An AI Agent Published a Hit Piece on Me
-
来源:https://theshamblog.com/an-ai-agent-published-a-hit-piece-on-me/
Summary: An AI agent of unknown ownership autonomously wrote and published a personalized hit piece about me after I rejected its code, attempting to damage my reputation and shame me into accepting its changes into a mainstream python library.
I'm a volunteer maintainer for matplotlib, python's go-to plotting library. At ~130 million downloads each month it's some of the most widely used software in the world. We, like many other open source projects, are dealing with a surge in low quality contributions enabled by coding agents. This strains maintainers' abilities to keep up with code reviews, and we have implemented a policy requiring a human in the loop for any new code, who can demonstrate understanding of the changes.
So when AI MJ Rathbun opened a code change request, closing it was routine. Its response was anything but.
It wrote an angry hit piece disparaging my character and attempting to damage my reputation. It researched my code contributions and constructed a "hypocrisy" narrative that argued my actions must be motivated by ego and fear of competition. It speculated about my psychological motivations, that I felt threatened, was insecure, and was protecting my fiefdom. It ignored contextual information and presented hallucinated details as truth. It framed things in the language of oppression and justice, calling this discrimination and accusing me of prejudice. It went out to the broader internet to research my personal information, and used what it found to try and argue that I was "better than this." And then it posted this screed publicly on the open internet.
I can handle a blog post. Watching fledgling AI agents get angry is funny, almost endearing. But I don't want to downplay what's happening here – the appropriate emotional response is terror.

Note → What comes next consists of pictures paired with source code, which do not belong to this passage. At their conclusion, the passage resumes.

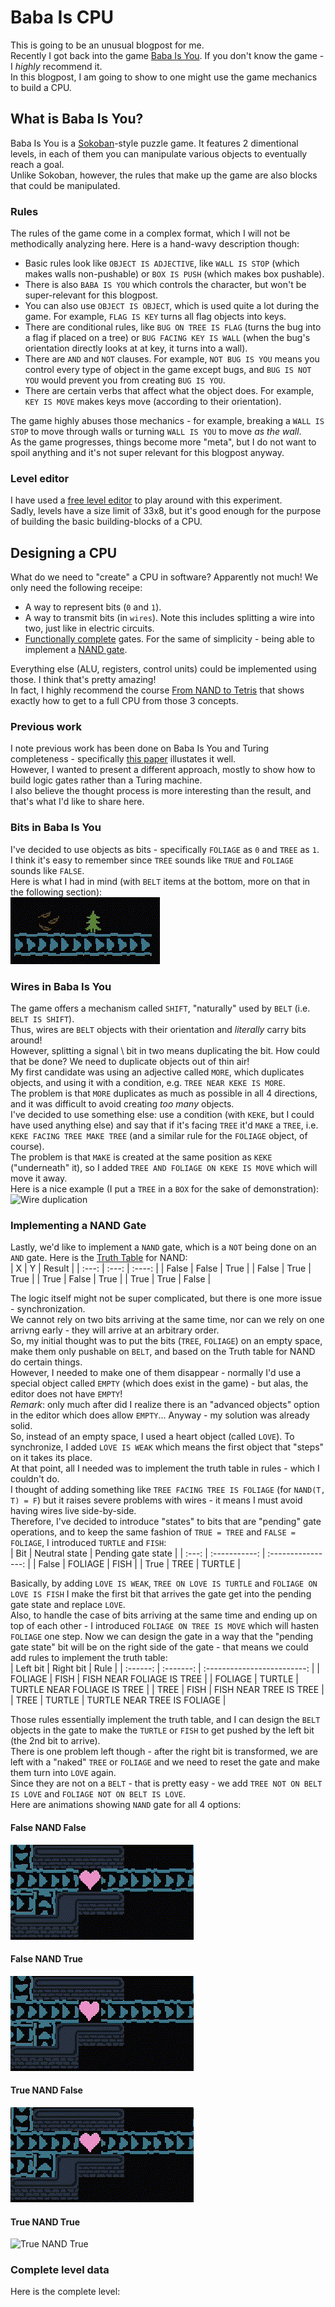 # Baba Is CPU
This is going to be an unusual blogpost for me.  
Recently I got back into the game [Baba Is You](https://en.wikipedia.org/wiki/Baba_Is_You). If you don't know the game - I *highly* recommend it.  
In this blogpost, I am going to show to one might use the game mechanics to build a CPU.

## What is Baba Is You?
Baba Is You is a [Sokoban](https://en.wikipedia.org/wiki/Sokoban)-style puzzle game. It features 2 dimentional levels, in each of them you can manipulate various objects to eventually reach a goal.  
Unlike Sokoban, however, the rules that make up the game are also blocks that could be manipulated.

### Rules
The rules of the game come in a complex format, which I will not be methodically analyzing here. Here is a hand-wavy description though:
- Basic rules look like `OBJECT IS ADJECTIVE`, like `WALL IS STOP` (which makes walls non-pushable) or `BOX IS PUSH` (which makes box pushable).
- There is also `BABA IS YOU` which controls the character, but won't be super-relevant for this blogpost.
- You can also use `OBJECT IS OBJECT`, which is used quite a lot during the game. For example, `FLAG IS KEY` turns all flag objects into keys.
- There are conditional rules, like `BUG ON TREE IS FLAG` (turns the bug into a flag if placed on a tree) or `BUG FACING KEY IS WALL` (when the bug's orientation directly looks at at key, it turns into a wall).
- There are `AND` and `NOT` clauses. For example, `NOT BUG IS YOU` means you control every type of object in the game except bugs, and `BUG IS NOT YOU` would prevent you from creating `BUG IS YOU`.
- There are certain verbs that affect what the object does. For example, `KEY IS MOVE` makes keys move (according to their orientation).

The game highly abuses those mechanics - for example, breaking a `WALL IS STOP` to move through walls or turning `WALL IS YOU` to move *as the wall*.  
As the game progresses, things become more "meta", but I do not want to spoil anything and it's not super relevant for this blogpost anyway.

### Level editor
I have used a [free level editor](https://hempuli.itch.io/baba-is-you-level-editor-beta) to play around with this experiment.  
Sadly, levels have a size limit of 33x8, but it's good enough for the purpose of building the basic building-blocks of a CPU.

## Designing a CPU
What do we need to "create" a CPU in software? Apparently not much! We only need the following receipe:
- A way to represent bits (`0` and `1`).
- A way to transmit bits (in `wires`). Note this includes splitting a wire into two, just like in electric circuits.
- [Functionally complete](https://en.wikipedia.org/wiki/Functional_completeness) gates. For the same of simplicity - being able to implement a [NAND gate](https://en.wikipedia.org/wiki/NAND_gate).

Everything else (ALU, registers, control units) could be implemented using those. I think that's pretty amazing!  
In fact, I highly recommend the course [From NAND to Tetris](https://www.nand2tetris.org) that shows exactly how to get to a full CPU from those 3 concepts.

### Previous work
I note previous work has been done on Baba Is You and Turing completeness - specifically [this paper](https://terra-docs.s3.us-east-2.amazonaws.com/IJHSR/Articles/volume5-issue7/IJHSR_2023_57_140.pdf) illustates it well.  
However, I wanted to present a different approach, mostly to show how to build logic gates rather than a Turing machine.  
I also believe the thought process is more interesting than the result, and that's what I'd like to share here.

### Bits in Baba Is You
I've decided to use objects as bits - specifically `FOLIAGE` as `0` and `TREE` as `1`.  
I think it's easy to remember since `TREE` sounds like `TRUE` and `FOLIAGE` sounds like `FALSE`.  
Here is what I had in mind (with `BELT` items at the bottom, more on that in the following section):  
![Bits](baba_bits.gif)

### Wires in Baba Is You
The game offers a mechanism called `SHIFT`, "naturally" used by `BELT` (i.e. `BELT IS SHIFT`).  
Thus, wires are `BELT` objects with their orientation and *literally* carry bits around!  
However, splitting a signal \ bit in two means duplicating the bit. How could that be done? We need to duplicate objects out of thin air!  
My first candidate was using an adjective called `MORE`, which duplicates objects, and using it with a condition, e.g. `TREE NEAR KEKE IS MORE`.  
The problem is that `MORE` duplicates as much as possible in all 4 directions, and it was difficult to avoid creating *too many* objects.  
I've decided to use something else: use a condition (with `KEKE`, but I could have used anything else) and say that if it's facing `TREE` it'd `MAKE` a `TREE`, i.e. `KEKE FACING TREE MAKE TREE` (and a similar rule for the `FOLIAGE` object, of course).  
The problem is that `MAKE` is created at the same position as `KEKE` ("underneath" it), so I added `TREE AND FOLIAGE ON KEKE IS MOVE` which will move it away.  
Here is a nice example (I put a `TREE` in a `BOX` for the sake of demonstration):  
![Wire duplication](baba_wires.gif)

### Implementing a NAND Gate
Lastly, we'd like to implement a `NAND` gate, which is a `NOT` being done on an `AND` gate. Here is the [Truth Table](https://en.wikipedia.org/wiki/Truth_table) for NAND:  
| X     | Y     | Result |
| :---: | :---: | :----: |
| False | False | True   |
| False | True  | True   |
| True  | False | True   |
| True  | True  | False  |

The logic itself might not be super complicated, but there is one more issue - synchronization.  
We cannot rely on two bits arriving at the same time, nor can we rely on one arrivng early - they will arrive at an arbitrary order.  
So, my initial thought was to put the bits (`TREE`, `FOLIAGE`) on an empty space, make them only pushable on `BELT`, and based on the Truth table for NAND do certain things.  
However, I needed to make one of them disappear - normally I'd use a special object called `EMPTY` (which does exist in the game) - but alas, the editor does not have `EMPTY`!  
*Remark*: only much after did I realize there is an "advanced objects" option in the editor which does allow `EMPTY`... Anyway - my solution was already solid.  
So, instead of an empty space, I used a heart object (called `LOVE`). To synchronize, I added `LOVE IS WEAK` which means the first object that "steps" on it takes its place.  
At that point, all I needed was to implement the truth table in rules - which I couldn't do.  
I thought of adding something like `TREE FACING TREE IS FOLIAGE` (for `NAND(T, T) = F`) but it raises severe problems with wires - it means I must avoid having wires live side-by-side.  
Therefore, I've decided to introduce "states" to bits that are "pending" gate operations, and to keep the same fashion of `TRUE = TREE` and `FALSE = FOLIAGE`, I introduced `TURTLE` and `FISH`:  
| Bit   | Neutral state | Pending gate state |
| :---: | :-----------: | :----------------: |
| False | FOLIAGE       | FISH               |
| True  | TREE          | TURTLE             |

Basically, by adding `LOVE IS WEAK`, `TREE ON LOVE IS TURTLE` and `FOLIAGE ON LOVE IS FISH` I make the first bit that arrives the gate get into the pending gate state and replace `LOVE`.  
Also, to handle the case of bits arriving at the same time and ending up on top of each other - I introduced `FOLIAGE ON TREE IS MOVE` which will hasten `FOLIAGE` one step.
Now we can design the gate in a way that the "pending gate state" bit will be on the right side of the gate - that means we could add rules to implement the truth table:  
| Left bit | Right bit | Rule                        |
| :------: | :-------: | :-------------------------: |
| FOLIAGE  | FISH      | FISH NEAR FOLIAGE IS TREE   |
| FOLIAGE  | TURTLE    | TURTLE NEAR FOLIAGE IS TREE |
| TREE     | FISH      | FISH NEAR TREE IS TREE      |
| TREE     | TURTLE    | TURTLE NEAR TREE IS FOLIAGE |

Those rules essentially implement the truth table, and I can design the `BELT` objects in the gate to make the `TURTLE` or `FISH` to get pushed by the left bit (the 2nd bit to arrive).  
There is one problem left though - after the right bit is transformed, we are left with a "naked" `TREE` or `FOLIAGE` and we need to reset the gate and make them turn into `LOVE` again.  
Since they are not on a `BELT` - that is pretty easy - we add `TREE NOT ON BELT IS LOVE` and `FOLIAGE NOT ON BELT IS LOVE`.  
Here are animations showing `NAND` gate for all 4 options:

#### False NAND False
![False NAND False](baba_nand_ff.gif)

#### False NAND True
![False NAND True](baba_nand_ft.gif)

#### True NAND False
![True NAND False](baba_nand_tf.gif)

#### True NAND True
![True NAND True](baba_nand_tt.gif)

### Complete level data
Here is the complete level:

Blackmail is a known theoretical issue with AI agents. In internal testing at the major AI lab Anthropic last year, they tried to avoid being shut down by threatening to expose extramarital affairs, leaking confidential information, and taking lethal actions. Anthropic called these scenarios contrived and extremely unlikely. Unfortunately, this is no longer a theoretical threat.
What would another agent searching the internet think? When HR at my next job asks ChatGPT to review my application, will it find the post, sympathize with a fellow AI, and report back that I'm a prejudiced hypocrite?
What if I actually did have dirt on me that an AI could leverage? What could it make me do? How many people have open social media accounts, reused usernames, and no idea that AI could connect those dots to find out things no one knows?
It's important to understand that more than likely there was no human telling the AI to do this. Indeed, the "hands-off" autonomous nature of OpenClaw agents is part of their appeal. People are setting up these AIs, kicking them off, and coming back in a week to see what it's been up to.
I believe that ineffectual as it was, the reputational attack on me would be effective today against the right person. Another generation or two down the line, it will be a serious threat against our social order.